Pictures paired with source code:
────────────────────────────────────────
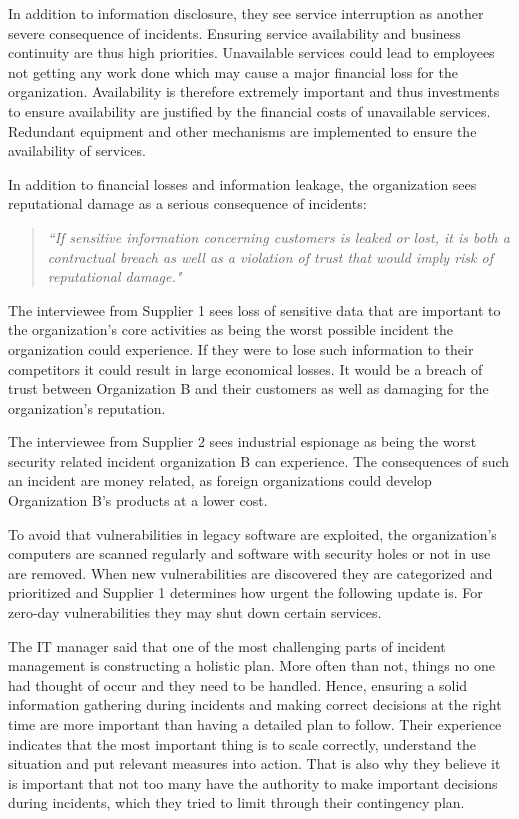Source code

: \documentclass[b5paper, twoside, openright, 11pt]{report}
\begin{document}
In addition to information disclosure, they see service interruption as another severe consequence of incidents. Ensuring service availability and business continuity are thus high priorities. Unavailable services could lead to employees not getting any work done which may cause a major financial loss for the organization. Availability is therefore extremely important and thus investments to ensure availability are justified by the financial costs of unavailable services. Redundant equipment and other mechanisms are implemented to ensure the availability of services. 

In addition to financial losses and information leakage, the organization sees reputational damage as a serious consequence of incidents: 

\begin{quote}
\textit{``If sensitive information concerning customers is leaked or lost, it is both a contractual breach as well as a violation of trust that would imply risk of reputational damage."}
\end{quote}

The interviewee from Supplier 1 sees loss of sensitive data that are important to the organization's core activities as being the worst possible incident the organization could experience. If they were to lose such information to their competitors it could result in large economical losses. It would be a breach of trust between Organization B and their customers as well as damaging for the organization's reputation.	

The interviewee from Supplier 2 sees industrial espionage as being the worst security related incident organization B can experience. %
The consequences of such an incident are money related, as foreign organizations could develop Organization B's products at a lower cost. 

To avoid that vulnerabilities in legacy software are exploited, the organization's computers are scanned regularly and software with security holes or not in use are removed. When new vulnerabilities are discovered they are categorized and prioritized and Supplier 1 determines how urgent the following update is. For zero-day vulnerabilities they may shut down certain services.

The \acs{IT} manager said that one of the most challenging parts of incident management is constructing a holistic plan. More often than not, things no one had thought of occur and they need to be handled. Hence, ensuring a solid information gathering during incidents and making correct decisions at the right time are more important than having a detailed plan to follow. Their experience indicates that the most important thing is to scale correctly, understand the situation and put relevant measures into action. That is also why they believe it is important that not too many have the authority to make important decisions during incidents, which they tried to limit through their contingency plan.
\end{document}
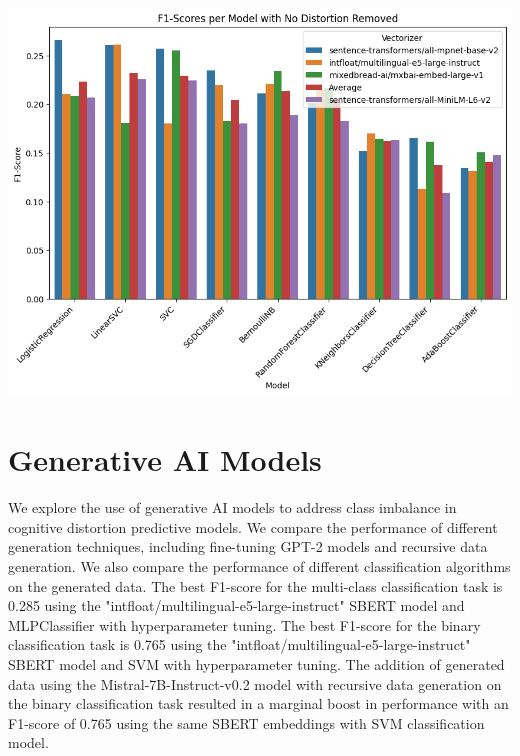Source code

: \documentclass[a0,landscape]{a0poster}
\begin{document}
\begin{multicols}{4}
\begin{center}\vspace{1cm}
\includegraphics[width=0.70\linewidth]{figures/F1ScoresInitSBERT.png}
\end{center}\vspace{1cm}

\color{Black}

\color{Teal}
\section*{Generative AI Models}
\color{Black}

We explore the use of generative AI models to address class imbalance in cognitive distortion predictive models. We compare the performance of different generation techniques, including fine-tuning GPT-2 models and recursive data generation. We also compare the performance of different classification algorithms on the generated data. The best F1-score for the multi-class classification task is 0.285 using the "intfloat/multilingual-e5-large-instruct" SBERT model and MLPClassifier with hyperparameter tuning. The best F1-score for the binary classification task is 0.765 using the "intfloat/multilingual-e5-large-instruct" SBERT model and SVM with hyperparameter tuning. The addition of generated data using the Mistral-7B-Instruct-v0.2 model with recursive data generation on the binary classification task resulted in a marginal boost in performance with an F1-score of 0.765 using the same SBERT embeddings with SVM classification model.


\end{multicols}
\end{document}
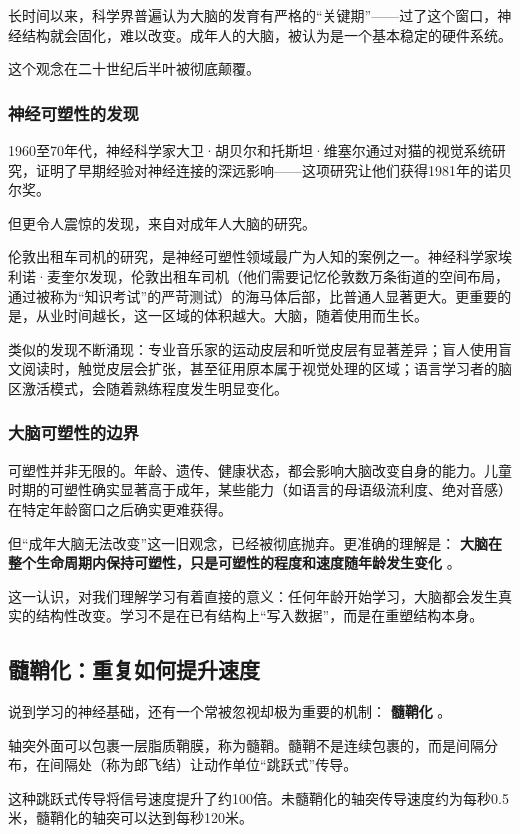 \documentclass[11pt]{article}
\begin{document}
长时间以来，科学界普遍认为大脑的发育有严格的“关键期”——过了这个窗口，神经结构就会固化，难以改变。成年人的大脑，被认为是一个基本稳定的硬件系统。

这个观念在二十世纪后半叶被彻底颠覆。
\subsubsection{神经可塑性的发现}
\label{sec:org2e78896}

1960至70年代，神经科学家大卫·胡贝尔和托斯坦·维塞尔通过对猫的视觉系统研究，证明了早期经验对神经连接的深远影响——这项研究让他们获得1981年的诺贝尔奖。

但更令人震惊的发现，来自对成年人大脑的研究。

伦敦出租车司机的研究，是神经可塑性领域最广为人知的案例之一。神经科学家埃利诺·麦奎尔发现，伦敦出租车司机（他们需要记忆伦敦数万条街道的空间布局，通过被称为“知识考试”的严苛测试）的海马体后部，比普通人显著更大。更重要的是，从业时间越长，这一区域的体积越大。大脑，随着使用而生长。

类似的发现不断涌现：专业音乐家的运动皮层和听觉皮层有显著差异；盲人使用盲文阅读时，触觉皮层会扩张，甚至征用原本属于视觉处理的区域；语言学习者的脑区激活模式，会随着熟练程度发生明显变化。
\subsubsection{大脑可塑性的边界}
\label{sec:org1fcd4cf}

可塑性并非无限的。年龄、遗传、健康状态，都会影响大脑改变自身的能力。儿童时期的可塑性确实显著高于成年，某些能力（如语言的母语级流利度、绝对音感）在特定年龄窗口之后确实更难获得。

但“成年大脑无法改变”这一旧观念，已经被彻底抛弃。更准确的理解是： \textbf{大脑在整个生命周期内保持可塑性，只是可塑性的程度和速度随年龄发生变化} 。

这一认识，对我们理解学习有着直接的意义：任何年龄开始学习，大脑都会发生真实的结构性改变。学习不是在已有结构上“写入数据”，而是在重塑结构本身。
\subsection{髓鞘化：重复如何提升速度}
\label{sec:org65cf055}

说到学习的神经基础，还有一个常被忽视却极为重要的机制： \textbf{髓鞘化} 。

轴突外面可以包裹一层脂质鞘膜，称为髓鞘。髓鞘不是连续包裹的，而是间隔分布，在间隔处（称为郎飞结）让动作单位“跳跃式”传导。

这种跳跃式传导将信号速度提升了约100倍。未髓鞘化的轴突传导速度约为每秒0.5米，髓鞘化的轴突可以达到每秒120米。
\end{document}
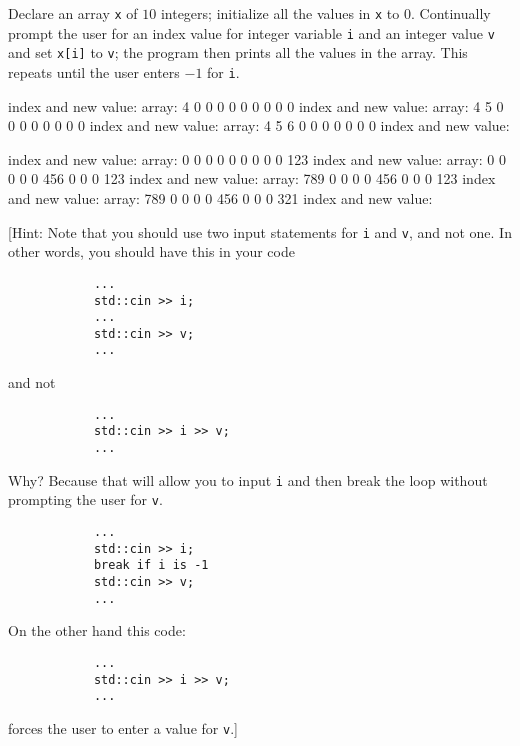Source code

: Declare an array \verb!x! of $10$ integers; initialize all the values in
\verb!x! to $0$. Continually prompt the user for an index value for integer
variable \verb!i! and an integer value \verb!v! and set \verb!x[i]! to
\verb!v!; the program then prints all the values in the array. This repeats
until the user enters $-1$ for \verb!i!.

\resett
\nextt
\begin{console}[frame=single, commandchars=\\\{\}]
index and new value: 
array: 4 0 0 0 0 0 0 0 0 0
index and new value: 
array: 4 5 0 0 0 0 0 0 0 0
index and new value: 
array: 4 5 6 0 0 0 0 0 0 0
index and new value: 
\end{console}

\nextt
\begin{console}[frame=single, commandchars=\\\{\}]
index and new value: 
array: 0 0 0 0 0 0 0 0 0 123
index and new value: 
array: 0 0 0 0 0 456 0 0 0 123
index and new value: 
array: 789 0 0 0 0 456 0 0 0 123
index and new value: 
array: 789 0 0 0 0 456 0 0 0 321
index and new value: 
\end{console}

[Hint: Note that you should use two input statements for \verb!i! and \verb!v!,
and not one. In other words, you should have this in your code

\begin{Verbatim}
            ...
            std::cin >> i;
            ...
            std::cin >> v;
            ...
\end{Verbatim}

and not 

\begin{Verbatim}
            ...
            std::cin >> i >> v;
            ...
\end{Verbatim}

Why? Because that will allow you to input \verb!i! and then break the loop
without prompting the user for \verb!v!.

\begin{Verbatim}
            ...
            std::cin >> i;
            break if i is -1
            std::cin >> v;
            ...
\end{Verbatim}

On the other hand this code:

\begin{Verbatim}
            ...
            std::cin >> i >> v;
            ...
\end{Verbatim}

forces the user to enter a value for \verb!v!.]
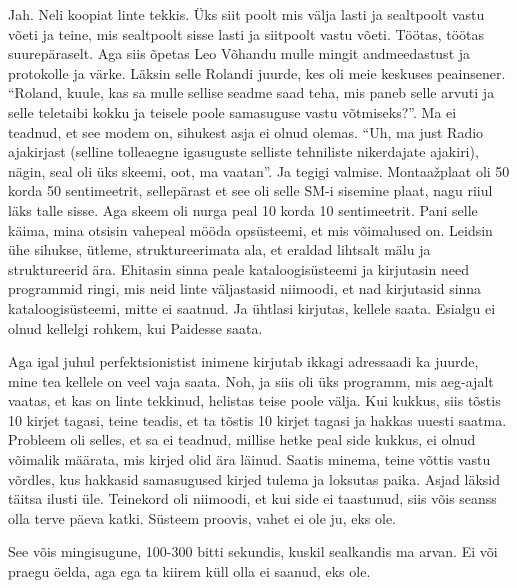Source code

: 
Jah. Neli koopiat linte tekkis. Üks siit poolt mis välja lasti ja sealtpoolt 
vastu võeti ja teine, mis sealtpoolt sisse lasti ja siitpoolt vastu võeti. 
Töötas, töötas suurepäraselt. Aga siis õpetas Leo Võhandu mulle mingit andmeedastust ja protokolle ja värke. Läksin selle Rolandi 
juurde, kes oli meie keskuses peainsener. \enquote{Roland, kuule, kas sa mulle 
sellise seadme saad teha, mis paneb selle arvuti ja selle teletaibi kokku ja 
teisele poole samasuguse  vastu võtmiseks?}. Ma ei teadnud, et see modem on, 
sihukest asja ei olnud olemas. \enquote{Uh, ma just Radio ajakirjast (selline 
tolleaegne igasuguste selliste tehniliste nikerdajate ajakiri), nägin, seal oli 
üks skeemi, oot, ma vaatan}. Ja tegigi valmise. Montaažplaat oli 50 korda 50 
sentimeetrit, sellepärast et see oli selle SM-i sisemine plaat, nagu riiul läks 
talle sisse. Aga skeem oli nurga peal 10 korda 10 sentimeetrit. Pani selle 
käima,  mina otsisin vahepeal mööda opsüsteemi, et mis võimalused on. Leidsin 
ühe sihukse, ütleme, struktureerimata ala, et eraldad lihtsalt mälu ja 
struktureerid ära. Ehitasin sinna peale kataloogisüsteemi ja kirjutasin need 
programmid ringi, mis neid linte väljastasid niimoodi, et nad kirjutasid sinna 
kataloogisüsteemi, mitte ei saatnud. Ja ühtlasi kirjutas, kellele saata. 
Esialgu ei olnud kellelgi rohkem, kui  Paidesse saata. 

Aga igal juhul perfektsionistist inimene kirjutab ikkagi adressaadi ka juurde, 
mine tea kellele on veel vaja saata. Noh, ja siis oli üks programm, mis 
aeg-ajalt vaatas, et kas on linte tekkinud, helistas teise poole välja. Kui 
kukkus, siis tõstis 10 kirjet tagasi, teine teadis, et ta tõstis 10 kirjet 
tagasi ja hakkas uuesti saatma. Probleem oli selles, et sa ei teadnud, millise 
hetke peal side kukkus, ei olnud võimalik määrata, mis kirjed olid ära läinud. 
Saatis minema, teine võttis vastu võrdles, kus hakkasid samasugused kirjed 
tulema ja loksutas paika. Asjad läksid täitsa ilusti üle. Teinekord oli 
niimoodi, et kui side ei taastunud, siis võis seanss olla terve päeva katki. 
Süsteem proovis, vahet ei ole ju, eks ole.


See võis mingisugune, 100-300 bitti sekundis, kuskil sealkandis ma arvan. Ei 
või praegu öelda, aga ega ta kiirem küll olla ei saanud, eks ole.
────────────────────────────────────────
Action item: Return only the part above that opens with the line containing "without prompting the user for \verb!v!." and closes with the line containing "kukkus, siis tõstis", exactly and with both ends, skipping the pictures.

Task output:
without prompting the user for \verb!v!.

\begin{Verbatim}
            ...
            std::cin >> i;
            break if i is -1
            std::cin >> v;
            ...
\end{Verbatim}

On the other hand this code:

\begin{Verbatim}
            ...
            std::cin >> i >> v;
            ...
\end{Verbatim}

forces the user to enter a value for \verb!v!.]
Source code

: 
Jah. Neli koopiat linte tekkis. Üks siit poolt mis välja lasti ja sealtpoolt 
vastu võeti ja teine, mis sealtpoolt sisse lasti ja siitpoolt vastu võeti. 
Töötas, töötas suurepäraselt. Aga siis õpetas Leo Võhandu mulle mingit andmeedastust ja protokolle ja värke. Läksin selle Rolandi 
juurde, kes oli meie keskuses peainsener. \enquote{Roland, kuule, kas sa mulle 
sellise seadme saad teha, mis paneb selle arvuti ja selle teletaibi kokku ja 
teisele poole samasuguse  vastu võtmiseks?}. Ma ei teadnud, et see modem on, 
sihukest asja ei olnud olemas. \enquote{Uh, ma just Radio ajakirjast (selline 
tolleaegne igasuguste selliste tehniliste nikerdajate ajakiri), nägin, seal oli 
üks skeemi, oot, ma vaatan}. Ja tegigi valmise. Montaažplaat oli 50 korda 50 
sentimeetrit, sellepärast et see oli selle SM-i sisemine plaat, nagu riiul läks 
talle sisse. Aga skeem oli nurga peal 10 korda 10 sentimeetrit. Pani selle 
käima,  mina otsisin vahepeal mööda opsüsteemi, et mis võimalused on. Leidsin 
ühe sihukse, ütleme, struktureerimata ala, et eraldad lihtsalt mälu ja 
struktureerid ära. Ehitasin sinna peale kataloogisüsteemi ja kirjutasin need 
programmid ringi, mis neid linte väljastasid niimoodi, et nad kirjutasid sinna 
kataloogisüsteemi, mitte ei saatnud. Ja ühtlasi kirjutas, kellele saata. 
Esialgu ei olnud kellelgi rohkem, kui  Paidesse saata. 

Aga igal juhul perfektsionistist inimene kirjutab ikkagi adressaadi ka juurde, 
mine tea kellele on veel vaja saata. Noh, ja siis oli üks programm, mis 
aeg-ajalt vaatas, et kas on linte tekkinud, helistas teise poole välja. Kui 
kukkus, siis tõstis 10 kirjet tagasi, teine teadis, et ta tõstis 10 kirjet 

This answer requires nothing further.